At the beginning of the week, the US dollar was unstable. At the moment, the currency has no chances to gain in value. The euro is trying to make use of the US dollar weakness, but it is not always successful.
After the drop logged last week, the greenback tried to recover and reach new peaks. This became possible because of a slight decline in the euro and bearish sentiment in the market. Early on Monday, September 6, the euro/dollar pair was trading at the level of 1.1875. According to experts, the resistance level is located at 1.1891, whereas the support level is at 1.1834.
Some analysts suppose that in the near future, the pressure on the euro will only rise. Such predictions could become true, if the price breaks the level of 1.1864, thus opening the way to 1.1834 and 1.1796. If bears fail to break the level of 1.1864, the pair is likely to remain hovering within the range of 1.1864-1.1891. Later today, the pair was trading near 1.1860.
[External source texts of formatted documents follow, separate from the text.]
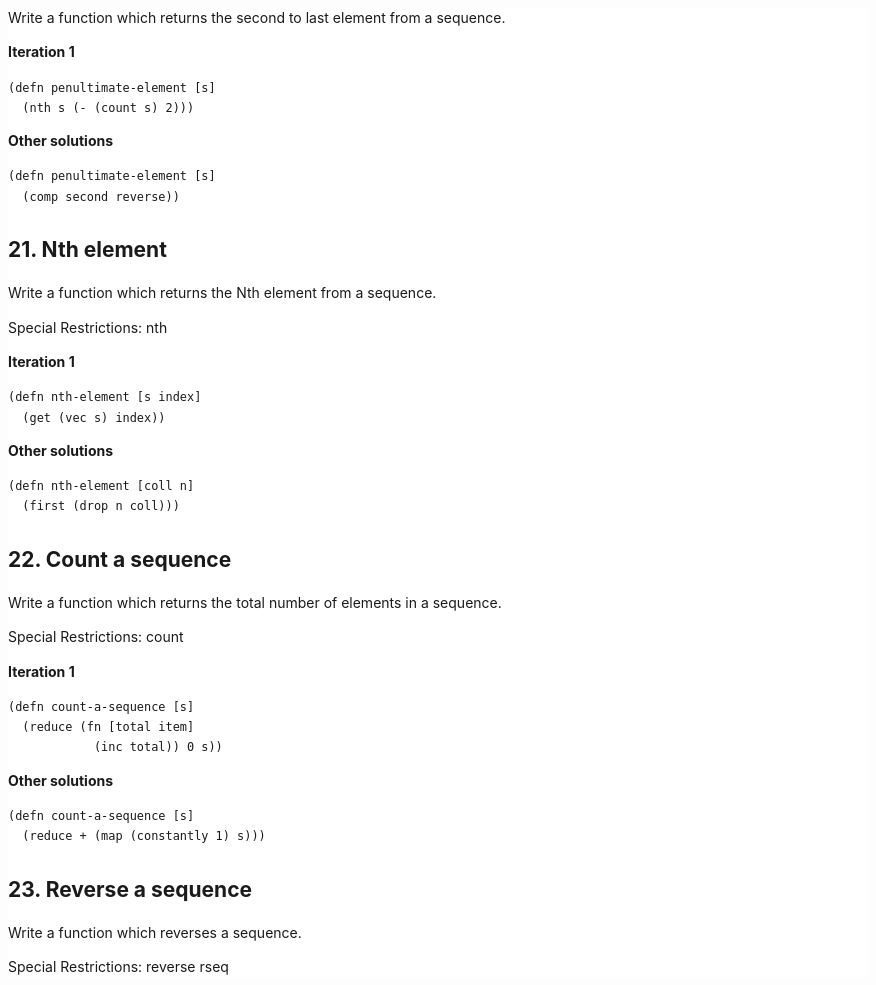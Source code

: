 Write a function which returns the second to last element from a sequence.

**Iteration 1**

    (defn penultimate-element [s]
      (nth s (- (count s) 2)))

**Other solutions**

    (defn penultimate-element [s]
      (comp second reverse))


<a id="org3239e16"></a>

## 21. Nth element

Write a function which returns the Nth element from a sequence.

Special Restrictions: nth

**Iteration 1**

    (defn nth-element [s index]
      (get (vec s) index))

**Other solutions**

    (defn nth-element [coll n]
      (first (drop n coll)))


<a id="orgba6fd67"></a>

## 22. Count a sequence

Write a function which returns the total number of elements in a sequence.

Special Restrictions: count

**Iteration 1**

    (defn count-a-sequence [s]
      (reduce (fn [total item]
                (inc total)) 0 s))

**Other solutions**

    (defn count-a-sequence [s]
      (reduce + (map (constantly 1) s)))


<a id="org2121cc6"></a>

## 23. Reverse a sequence

Write a function which reverses a sequence.

Special Restrictions: reverse rseq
Although the US dollar fell last week, it proved to be resistant. The euro/dollar pair remained stable despite disappointing data from the US Labor Department. According to the report, the number of employed people in the US inched up just by 235 thousand, whereas economists had expected an impressive jump of 750 thousand. Against this background, the pair advanced to 1.1908 and then dropped. It failed to consolidate at the key level of 1.1900.
A further rise will take place only if the US dollar bulls become extremely active. Analysts foresee a large rally with a break of the level of 1.1900 and a new peak of 1.2000. Such a surge may occur just after the ECB's meeting that is scheduled on Thursday 9.
Meanwhile, the disappointing data on the US employment is likely to deter the US Fed from closing the stimulus programs. Earlier, the regulator was planning to discuss the issue at the upcoming meeting on September 21-22. Economists at Wells Fargo think that the weak figures on US employment are likely to disappoint the FOMC members, who expect a rise in the indicator to plan further actions.
Currency strategists at Capital Economics are almost sure that the recent report for August will hardly allow the monetary authorities to close stimulus programs at the September meeting.